Invitation To A Talk by Prof. Joerg Kliewer, New Jersey Institute of Technology, Newark, NJ, USA
TIME: | 21 July 2016, 11:00 AM |
PLACE: | HFT - Hochfrequenztechnik building, 6th floor, Room HFT-TA 617, Einsteinufer 25, 10587 Berlin |
TITLE: | Coordination in Networks: An Information-Theoretic Approach |
ABSTRACT:
One fundamental problem in decentralized networked systems is to coordinate activities of different nodes so that they reach a state of agreement. This global objective is typically obtained by local operations, for example, by employing gossip algorithms to achieve consensus over a set of agents, where several data exchanges are iteratively carried out between pairs of adjacent nodes. In these works the consensus is often given as a global function of all local observations, as for example an average of the same random process over all observing nodes. In contrast, we are interested in a generalization of this problem where consensus is meant in a broader sense of achieving coordinated actions by the network nodes, and therefore can be seen as an instance of distributed control in networks. This cooperative behavior is useful in a host of applications, for example in multi-agent systems for exploration of an unknown terrain, distributed surveillance applications, automatic vehicle control applications, or load balancing with divisible tasks in a large computer networks or power grids. We measure coordination by the ability to achieve a prescribed joint probability distribution of actions at all nodes in the network, and cooperation is measured by the communication rates required to achieve coordination.

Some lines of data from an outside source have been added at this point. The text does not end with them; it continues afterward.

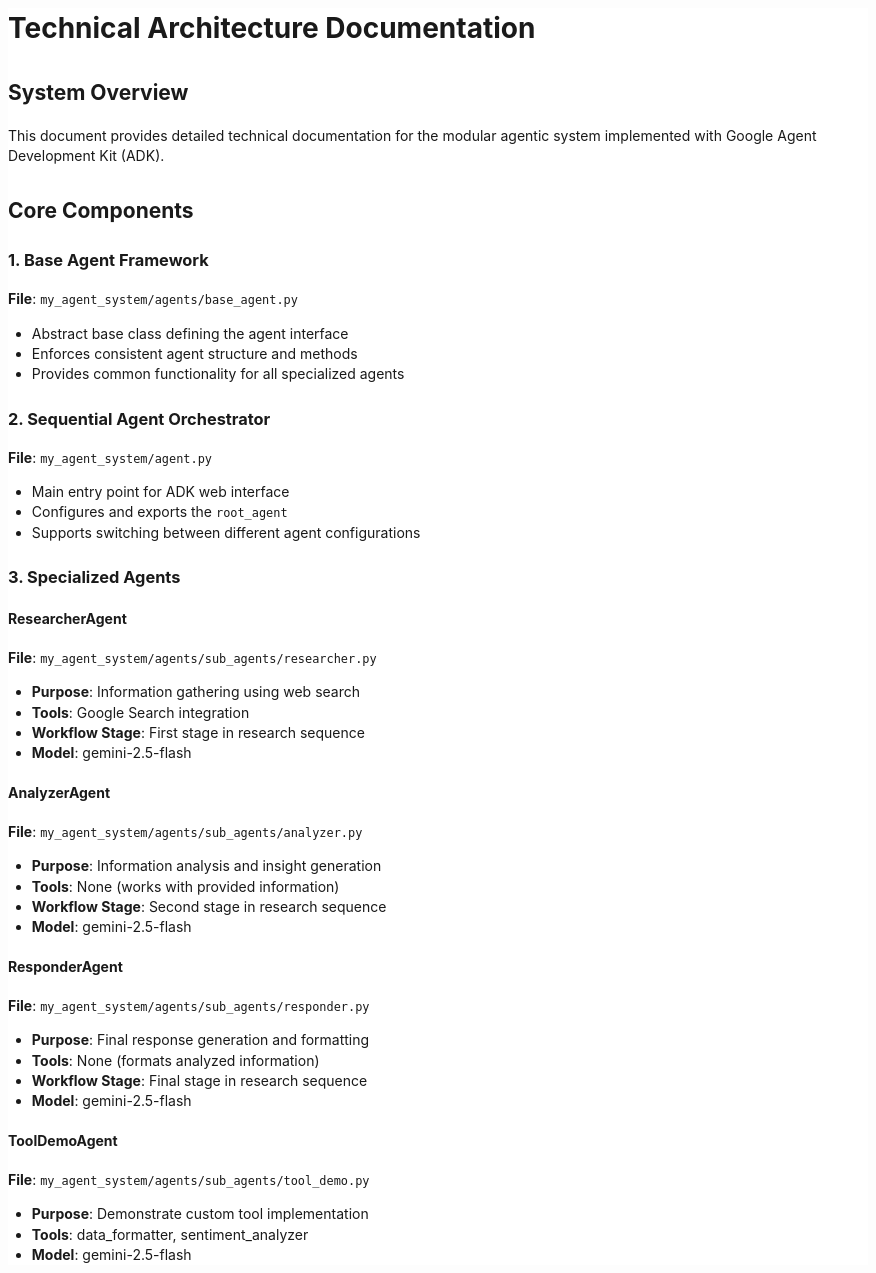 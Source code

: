 # Technical Architecture Documentation

## System Overview

This document provides detailed technical documentation for the modular agentic system implemented with Google Agent Development Kit (ADK).

## Core Components

### 1. Base Agent Framework
**File**: `my_agent_system/agents/base_agent.py`
- Abstract base class defining the agent interface
- Enforces consistent agent structure and methods
- Provides common functionality for all specialized agents

### 2. Sequential Agent Orchestrator
**File**: `my_agent_system/agent.py`
- Main entry point for ADK web interface
- Configures and exports the `root_agent`
- Supports switching between different agent configurations

### 3. Specialized Agents

#### ResearcherAgent
**File**: `my_agent_system/agents/sub_agents/researcher.py`
- **Purpose**: Information gathering using web search
- **Tools**: Google Search integration
- **Workflow Stage**: First stage in research sequence
- **Model**: gemini-2.5-flash

#### AnalyzerAgent
**File**: `my_agent_system/agents/sub_agents/analyzer.py`
- **Purpose**: Information analysis and insight generation
- **Tools**: None (works with provided information)
- **Workflow Stage**: Second stage in research sequence
- **Model**: gemini-2.5-flash

#### ResponderAgent
**File**: `my_agent_system/agents/sub_agents/responder.py`
- **Purpose**: Final response generation and formatting
- **Tools**: None (formats analyzed information)
- **Workflow Stage**: Final stage in research sequence
- **Model**: gemini-2.5-flash

#### ToolDemoAgent
**File**: `my_agent_system/agents/sub_agents/tool_demo.py`
- **Purpose**: Demonstrate custom tool implementation
- **Tools**: data_formatter, sentiment_analyzer
- **Model**: gemini-2.5-flash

In this talk we address the coordination of multiagent systems over point-to-point channels and small multiterminal networks. We specify inner and outer bounds for the coordination capacity region for the coordination of agents along a line and in a broadcast setting and show that for a given coordination demand the choice of the communication topology has a direct effect on the achievable rate. Finally, for point-to-point coordination a low complexity construction is presented based on polar codes which achieves a subset of the (strong) coordination capacity region.